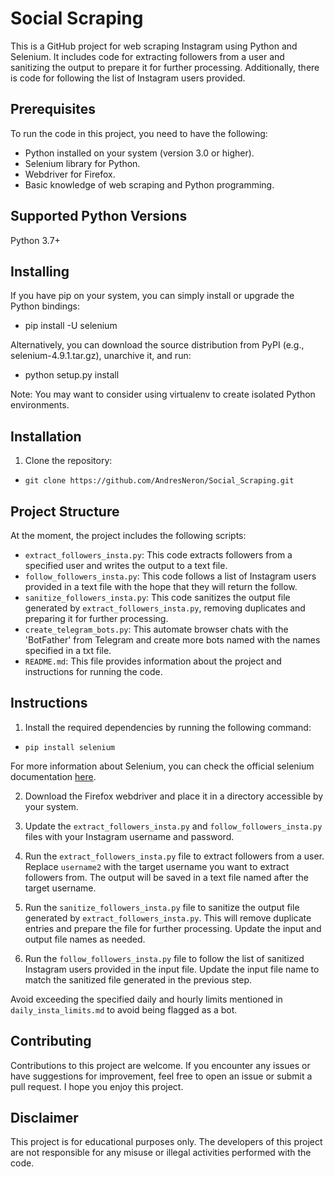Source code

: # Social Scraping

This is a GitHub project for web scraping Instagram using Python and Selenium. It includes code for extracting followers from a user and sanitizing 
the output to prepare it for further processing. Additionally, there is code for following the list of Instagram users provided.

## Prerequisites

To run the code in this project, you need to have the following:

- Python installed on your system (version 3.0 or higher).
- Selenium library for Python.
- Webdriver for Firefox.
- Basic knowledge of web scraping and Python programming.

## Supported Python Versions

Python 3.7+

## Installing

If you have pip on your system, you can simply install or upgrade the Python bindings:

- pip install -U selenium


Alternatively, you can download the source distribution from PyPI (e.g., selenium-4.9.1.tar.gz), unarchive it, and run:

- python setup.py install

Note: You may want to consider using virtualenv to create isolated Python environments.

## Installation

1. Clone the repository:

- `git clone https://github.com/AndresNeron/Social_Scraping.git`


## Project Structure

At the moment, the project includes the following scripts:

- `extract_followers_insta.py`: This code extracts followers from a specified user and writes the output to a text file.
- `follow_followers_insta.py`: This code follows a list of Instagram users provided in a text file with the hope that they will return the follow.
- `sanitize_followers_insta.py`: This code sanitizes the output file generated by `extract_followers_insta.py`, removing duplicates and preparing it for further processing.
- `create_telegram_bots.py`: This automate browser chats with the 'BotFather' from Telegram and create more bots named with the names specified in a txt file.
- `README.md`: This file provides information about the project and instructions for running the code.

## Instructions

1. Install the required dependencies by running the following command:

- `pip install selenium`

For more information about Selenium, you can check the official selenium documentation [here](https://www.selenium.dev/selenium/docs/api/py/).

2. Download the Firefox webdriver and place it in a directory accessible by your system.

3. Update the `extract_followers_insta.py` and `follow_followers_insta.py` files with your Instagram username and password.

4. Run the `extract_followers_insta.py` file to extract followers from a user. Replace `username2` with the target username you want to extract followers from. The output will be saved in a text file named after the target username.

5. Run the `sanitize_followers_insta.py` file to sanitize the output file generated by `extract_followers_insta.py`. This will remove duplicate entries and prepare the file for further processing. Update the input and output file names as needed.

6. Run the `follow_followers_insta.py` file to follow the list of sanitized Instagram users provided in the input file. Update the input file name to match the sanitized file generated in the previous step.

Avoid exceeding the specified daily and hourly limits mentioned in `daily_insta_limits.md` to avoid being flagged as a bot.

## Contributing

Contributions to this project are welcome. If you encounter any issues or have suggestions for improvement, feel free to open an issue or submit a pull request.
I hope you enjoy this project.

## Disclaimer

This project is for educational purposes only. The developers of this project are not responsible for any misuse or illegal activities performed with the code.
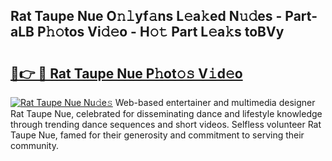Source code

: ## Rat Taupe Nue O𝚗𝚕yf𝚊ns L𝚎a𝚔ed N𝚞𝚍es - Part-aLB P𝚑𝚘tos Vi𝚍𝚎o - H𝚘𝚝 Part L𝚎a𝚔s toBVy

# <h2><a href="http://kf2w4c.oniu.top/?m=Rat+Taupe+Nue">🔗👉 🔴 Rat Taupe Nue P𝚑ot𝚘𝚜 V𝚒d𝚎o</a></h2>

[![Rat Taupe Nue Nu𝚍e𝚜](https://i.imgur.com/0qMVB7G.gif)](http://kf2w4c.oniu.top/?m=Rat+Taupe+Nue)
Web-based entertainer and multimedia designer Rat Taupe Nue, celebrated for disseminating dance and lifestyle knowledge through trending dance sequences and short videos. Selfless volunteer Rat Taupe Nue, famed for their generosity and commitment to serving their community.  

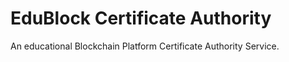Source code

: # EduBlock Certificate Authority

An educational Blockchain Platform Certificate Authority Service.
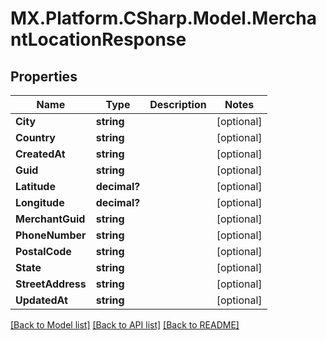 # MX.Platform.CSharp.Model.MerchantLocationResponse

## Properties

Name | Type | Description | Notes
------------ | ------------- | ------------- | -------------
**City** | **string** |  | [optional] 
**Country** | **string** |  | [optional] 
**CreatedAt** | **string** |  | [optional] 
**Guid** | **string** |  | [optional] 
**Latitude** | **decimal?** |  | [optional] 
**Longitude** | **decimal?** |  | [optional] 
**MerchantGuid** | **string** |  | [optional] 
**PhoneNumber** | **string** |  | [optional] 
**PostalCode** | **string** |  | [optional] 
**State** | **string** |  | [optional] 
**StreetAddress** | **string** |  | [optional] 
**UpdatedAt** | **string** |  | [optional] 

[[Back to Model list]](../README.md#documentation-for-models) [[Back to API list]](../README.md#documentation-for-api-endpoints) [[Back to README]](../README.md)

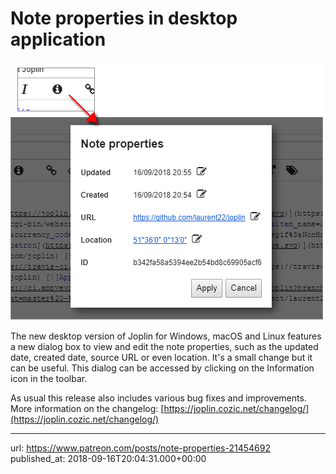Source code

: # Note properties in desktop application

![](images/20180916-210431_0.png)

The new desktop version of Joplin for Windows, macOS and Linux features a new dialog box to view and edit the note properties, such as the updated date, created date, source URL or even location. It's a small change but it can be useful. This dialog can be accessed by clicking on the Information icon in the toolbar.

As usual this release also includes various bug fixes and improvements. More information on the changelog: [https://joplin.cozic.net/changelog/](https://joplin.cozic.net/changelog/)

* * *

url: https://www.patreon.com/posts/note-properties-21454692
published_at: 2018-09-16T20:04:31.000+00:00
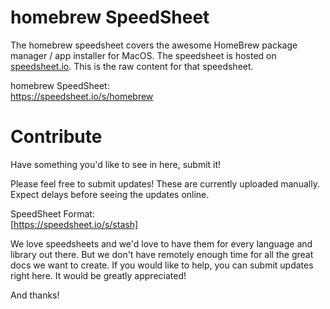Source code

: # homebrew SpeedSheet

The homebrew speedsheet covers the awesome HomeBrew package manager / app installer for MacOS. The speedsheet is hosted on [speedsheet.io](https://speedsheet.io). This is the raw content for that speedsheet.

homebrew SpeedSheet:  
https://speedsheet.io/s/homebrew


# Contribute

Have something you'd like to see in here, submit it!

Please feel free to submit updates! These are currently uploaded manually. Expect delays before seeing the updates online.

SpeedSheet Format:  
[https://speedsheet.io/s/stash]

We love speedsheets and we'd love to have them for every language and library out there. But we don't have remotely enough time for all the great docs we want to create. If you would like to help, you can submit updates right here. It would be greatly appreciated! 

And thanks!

===============

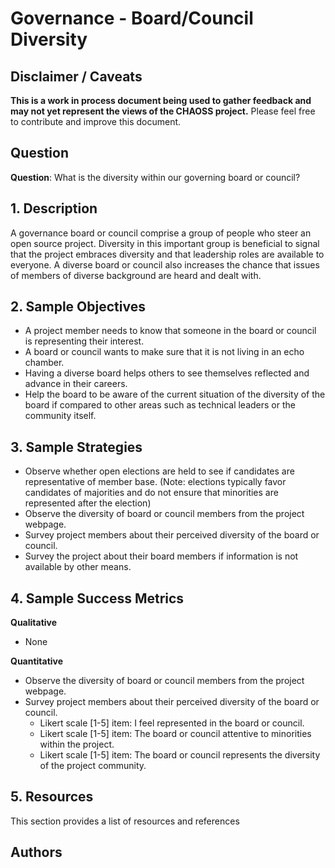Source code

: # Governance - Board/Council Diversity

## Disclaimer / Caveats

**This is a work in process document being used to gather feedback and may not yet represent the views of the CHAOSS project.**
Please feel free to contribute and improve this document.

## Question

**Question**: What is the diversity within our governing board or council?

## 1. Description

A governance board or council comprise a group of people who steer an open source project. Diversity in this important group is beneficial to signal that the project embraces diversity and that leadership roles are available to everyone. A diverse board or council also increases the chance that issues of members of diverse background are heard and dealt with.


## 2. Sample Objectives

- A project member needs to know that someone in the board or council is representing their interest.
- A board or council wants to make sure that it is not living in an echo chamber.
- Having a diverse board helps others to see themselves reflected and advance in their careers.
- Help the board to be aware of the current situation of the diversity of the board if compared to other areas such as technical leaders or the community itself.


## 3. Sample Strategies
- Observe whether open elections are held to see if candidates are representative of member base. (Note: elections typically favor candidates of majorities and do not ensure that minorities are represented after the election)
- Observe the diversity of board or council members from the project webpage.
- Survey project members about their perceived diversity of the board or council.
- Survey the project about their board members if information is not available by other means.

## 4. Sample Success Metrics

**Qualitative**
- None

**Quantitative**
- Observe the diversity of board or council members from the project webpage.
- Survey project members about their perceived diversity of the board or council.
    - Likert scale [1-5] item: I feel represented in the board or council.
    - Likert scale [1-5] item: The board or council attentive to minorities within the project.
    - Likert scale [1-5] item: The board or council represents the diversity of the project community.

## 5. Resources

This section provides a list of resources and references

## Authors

===============

▸ **TASK DESCRIPTION**
From the records above, reproduce exactly the lines from the one with "The homebrew speedsheet" to the one with "Have something you'd", both included, and no others.

▸ **WRITTEN ANSWER**
The homebrew speedsheet covers the awesome HomeBrew package manager / app installer for MacOS. The speedsheet is hosted on [speedsheet.io](https://speedsheet.io). This is the raw content for that speedsheet.

homebrew SpeedSheet:  
https://speedsheet.io/s/homebrew


# Contribute

Have something you'd like to see in here, submit it!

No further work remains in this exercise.